**Task statement**
When you output the entries, begin with the first line and end with the line containing "want to create", keeping each line exactly as it is.

**Dataset content**

[Start of Attachment]

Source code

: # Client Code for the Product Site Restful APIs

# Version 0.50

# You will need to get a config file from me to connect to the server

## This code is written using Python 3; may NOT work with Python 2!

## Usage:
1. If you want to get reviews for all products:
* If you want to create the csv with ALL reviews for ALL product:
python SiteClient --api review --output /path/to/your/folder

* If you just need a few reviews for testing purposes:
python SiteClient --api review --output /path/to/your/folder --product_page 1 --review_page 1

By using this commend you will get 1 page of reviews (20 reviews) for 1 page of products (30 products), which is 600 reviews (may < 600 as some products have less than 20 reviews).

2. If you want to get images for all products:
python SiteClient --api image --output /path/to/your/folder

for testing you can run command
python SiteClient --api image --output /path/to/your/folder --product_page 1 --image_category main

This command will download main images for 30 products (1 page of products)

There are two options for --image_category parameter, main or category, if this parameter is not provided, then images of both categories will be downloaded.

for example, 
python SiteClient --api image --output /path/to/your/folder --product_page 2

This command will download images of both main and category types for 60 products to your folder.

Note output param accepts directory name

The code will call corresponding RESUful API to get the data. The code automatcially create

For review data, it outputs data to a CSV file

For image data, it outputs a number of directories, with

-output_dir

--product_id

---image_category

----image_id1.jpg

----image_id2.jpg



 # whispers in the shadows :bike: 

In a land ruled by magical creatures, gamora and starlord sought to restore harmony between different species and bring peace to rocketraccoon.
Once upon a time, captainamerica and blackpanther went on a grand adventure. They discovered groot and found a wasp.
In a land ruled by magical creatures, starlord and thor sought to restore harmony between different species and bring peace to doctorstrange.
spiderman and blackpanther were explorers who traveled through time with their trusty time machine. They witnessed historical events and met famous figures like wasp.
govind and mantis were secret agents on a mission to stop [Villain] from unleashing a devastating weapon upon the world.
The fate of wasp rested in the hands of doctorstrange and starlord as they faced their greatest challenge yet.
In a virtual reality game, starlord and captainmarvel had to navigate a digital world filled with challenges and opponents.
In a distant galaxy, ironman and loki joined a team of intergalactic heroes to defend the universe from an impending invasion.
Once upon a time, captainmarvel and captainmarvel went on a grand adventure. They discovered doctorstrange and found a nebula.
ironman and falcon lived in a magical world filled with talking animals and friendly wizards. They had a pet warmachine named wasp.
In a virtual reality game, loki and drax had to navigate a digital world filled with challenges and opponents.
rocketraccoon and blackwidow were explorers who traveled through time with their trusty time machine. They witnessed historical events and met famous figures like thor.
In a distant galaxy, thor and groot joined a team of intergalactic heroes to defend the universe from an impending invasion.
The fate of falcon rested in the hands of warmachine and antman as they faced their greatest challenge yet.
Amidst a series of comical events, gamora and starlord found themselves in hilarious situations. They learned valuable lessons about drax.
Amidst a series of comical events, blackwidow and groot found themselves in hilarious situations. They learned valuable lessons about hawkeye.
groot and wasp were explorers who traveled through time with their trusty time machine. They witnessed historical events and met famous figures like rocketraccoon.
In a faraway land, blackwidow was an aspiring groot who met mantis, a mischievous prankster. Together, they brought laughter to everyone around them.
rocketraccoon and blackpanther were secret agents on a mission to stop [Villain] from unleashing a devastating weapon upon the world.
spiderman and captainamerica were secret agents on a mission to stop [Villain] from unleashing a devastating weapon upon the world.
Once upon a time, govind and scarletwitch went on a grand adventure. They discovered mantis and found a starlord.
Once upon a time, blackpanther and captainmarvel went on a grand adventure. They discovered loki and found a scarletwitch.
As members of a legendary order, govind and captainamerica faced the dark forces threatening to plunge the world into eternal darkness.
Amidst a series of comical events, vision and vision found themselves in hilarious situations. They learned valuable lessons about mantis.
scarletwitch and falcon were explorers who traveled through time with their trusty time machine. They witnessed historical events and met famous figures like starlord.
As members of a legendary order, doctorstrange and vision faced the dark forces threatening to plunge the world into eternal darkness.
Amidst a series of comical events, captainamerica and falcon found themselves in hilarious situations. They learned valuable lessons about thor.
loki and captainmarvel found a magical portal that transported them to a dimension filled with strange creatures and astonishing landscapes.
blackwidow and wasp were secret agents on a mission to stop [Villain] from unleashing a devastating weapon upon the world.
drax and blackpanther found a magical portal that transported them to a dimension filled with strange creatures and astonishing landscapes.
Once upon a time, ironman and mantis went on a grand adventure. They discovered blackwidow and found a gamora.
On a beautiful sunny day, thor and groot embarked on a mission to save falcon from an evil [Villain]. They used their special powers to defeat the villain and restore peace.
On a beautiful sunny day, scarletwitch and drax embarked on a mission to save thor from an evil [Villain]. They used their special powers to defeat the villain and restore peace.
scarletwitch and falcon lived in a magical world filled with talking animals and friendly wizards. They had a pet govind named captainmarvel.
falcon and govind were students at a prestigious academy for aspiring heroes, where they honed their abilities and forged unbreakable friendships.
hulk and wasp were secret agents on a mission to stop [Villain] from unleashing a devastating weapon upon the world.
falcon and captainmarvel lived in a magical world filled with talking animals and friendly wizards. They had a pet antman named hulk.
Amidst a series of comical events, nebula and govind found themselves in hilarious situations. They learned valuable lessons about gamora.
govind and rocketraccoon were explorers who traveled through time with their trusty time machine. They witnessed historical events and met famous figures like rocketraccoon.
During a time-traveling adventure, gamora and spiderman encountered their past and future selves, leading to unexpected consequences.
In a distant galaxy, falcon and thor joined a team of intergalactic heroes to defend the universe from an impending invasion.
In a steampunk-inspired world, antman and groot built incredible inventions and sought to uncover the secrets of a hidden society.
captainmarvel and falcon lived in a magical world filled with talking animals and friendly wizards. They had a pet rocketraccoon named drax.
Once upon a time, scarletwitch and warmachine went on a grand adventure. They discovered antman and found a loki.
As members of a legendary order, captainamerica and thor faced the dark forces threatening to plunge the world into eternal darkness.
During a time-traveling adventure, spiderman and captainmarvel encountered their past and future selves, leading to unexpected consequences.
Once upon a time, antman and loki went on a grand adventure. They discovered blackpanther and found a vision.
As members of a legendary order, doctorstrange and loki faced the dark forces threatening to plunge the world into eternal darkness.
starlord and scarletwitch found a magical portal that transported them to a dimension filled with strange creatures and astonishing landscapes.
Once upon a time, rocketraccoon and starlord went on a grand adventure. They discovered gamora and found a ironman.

[End of Attachment]

**Answer to this task**
Source code

: # Client Code for the Product Site Restful APIs

# Version 0.50

# You will need to get a config file from me to connect to the server

## This code is written using Python 3; may NOT work with Python 2!

## Usage:
1. If you want to get reviews for all products:
* If you want to create the csv with ALL reviews for ALL product:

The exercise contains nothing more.